Hoy estuve en
Montmartre, ahí soy un ente sumergido en un mar de gente. Los bomberos intentaban
abrirse camino entre los turistas y este no fue un sábado cualquiera. Pero
ningún día antes que este ha sido un día cualquiera, cada uno implica un grado
de aceptación, de entendimiento y transformación. La distancia me ha regalado
una nueva perspectiva sobre todas las cosas que podía afirmar con tanta
seguridad hace uno, dos, tres o cinco años.
Aquí soy una
extranjera, pero de donde vengo también lo era. Alguna vez un amigo me dijo que
éramos ciudadanos del mundo y lo seguimos siendo. Es así que no puedo evitar
quedarme viendo a todos los que están fuera del cuadro, los que no son
considerados parisinos y quienes probablemente no se consideren tales (por esa
u otras razones). Quizá por eso se acercan a mí y nunca sé qué hacer si evitarlos
o ser amable y saludarlos sencillamente.
De costumbre
están en los sitios turísticos, que no frecuento a menudo, primero porque me
aturde la gente y en segundo lugar porque perderme en callejuelas siempre me ha
parecido más interesante. Vigilan constantemente a su alrededor que no se
acerquen los policías, que como pueden imaginar les quitarían su mercancía y
detendrían. Eso no es nuevo para mí y probablemente tampoco para ustedes, basta
pasearse un fin de semana en el Zócalo e incluso, por momentos, en las
estaciones de metro de mayor afluencia.
Pero había algo
en el trato del joven que me encontré hoy que denotaba sinceridad, no bastaba
para hacerme sentir cómoda, pero era lo mínimo para aceptar que me regalara una
de las pulseras que hacía y claro vendía. Me dijo que se llamaba Barry, se veía
mayor pero no creo que me llevara más de dos años. Venía de Kenia, le dije que
yo tenía familia en México, él pudo nombrar estados mexicanos y el nombre de
uno que otro futbolista, yo nada. Varias veces me preguntó si no conocía África
y si visitaría Kenia, no sabía que decir, me sentí completamente ignorante.
De acuerdo con lo
que me dijo ya llevaba mínimo cinco años en París y ahorraba para visitar a su
familia al menos una vez al año. Seguramente manda dinero a Kenia y su
situación puede compararse con la de los migrantes mexicanos en Estados Unidos.

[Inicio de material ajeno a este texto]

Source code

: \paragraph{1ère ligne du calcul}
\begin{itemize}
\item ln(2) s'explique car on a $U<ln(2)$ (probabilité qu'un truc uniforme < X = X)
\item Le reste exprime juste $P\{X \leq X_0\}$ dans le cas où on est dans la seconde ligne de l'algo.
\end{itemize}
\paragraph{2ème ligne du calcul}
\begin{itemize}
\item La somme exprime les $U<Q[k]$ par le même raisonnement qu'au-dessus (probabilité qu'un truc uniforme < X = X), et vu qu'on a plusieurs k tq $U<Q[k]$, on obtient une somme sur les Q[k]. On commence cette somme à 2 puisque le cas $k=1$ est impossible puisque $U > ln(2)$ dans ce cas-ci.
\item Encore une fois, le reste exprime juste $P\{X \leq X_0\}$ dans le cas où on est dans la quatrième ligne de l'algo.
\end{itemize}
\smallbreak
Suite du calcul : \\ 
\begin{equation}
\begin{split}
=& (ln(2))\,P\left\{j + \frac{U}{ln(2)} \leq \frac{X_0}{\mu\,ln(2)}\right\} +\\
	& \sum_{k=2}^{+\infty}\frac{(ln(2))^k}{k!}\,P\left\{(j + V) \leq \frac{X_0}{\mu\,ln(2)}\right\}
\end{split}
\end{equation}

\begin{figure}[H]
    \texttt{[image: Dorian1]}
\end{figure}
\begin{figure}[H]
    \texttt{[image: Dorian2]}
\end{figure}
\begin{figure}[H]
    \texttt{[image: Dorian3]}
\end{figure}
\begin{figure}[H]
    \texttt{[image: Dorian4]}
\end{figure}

No consigo dejar de comparar todo lo que pasa aquí con lo que pasa allá (siendo
intercambiables en cada ocasión). Sin embargo, al dejarlo pensé que hasta cierto
punto la incertidumbre que cargo en mi mirada le atrajo y pude leer en sus
gestos que me hacía una confesión.
En ningún momento
pude decirle algo que mostrara mi interés, pero asumo que mi mirada le anunciaba más cosas de las que tengo conciencia. Debíamos ocultarnos de la policía, lo
que atraía la atención de los pasantes, sentados debajo de un árbol a un lado
de los casi interminables escalones que llevan al Sacré-Coeur. Yo sostenía los hilos con una de mis manos y él armaba la pulsera, hubiera sido ridículo
que nos agarrara la policía en semejante situación, considerando que me hacían
un regalo.
Pero no tenía
sentido quedarme ahí, él debía trabajar y yo tenía que vagar. Y claro que no me
sentí más sola en el día, la pulsera que tengo resume un instante revelador en
mi vida. No tengo más ni menos valentía que ese joven, debo luchar tanto como
él para encontrarle algún sentido a este mundo, si es que lo tiene.
Imaginé momenténeamente cómo sería su familia, cuántos esperaban tener de sus noticias en África y si se encontraba solo aquí. ¿Qué parentezco tenía con los demás chicos que vendían pulseras? ¿Cómo podía encontrarse en esta ciudad fría? ¿Quién era aquí, quién era allá? y ¿quién soy yo aquí o allá?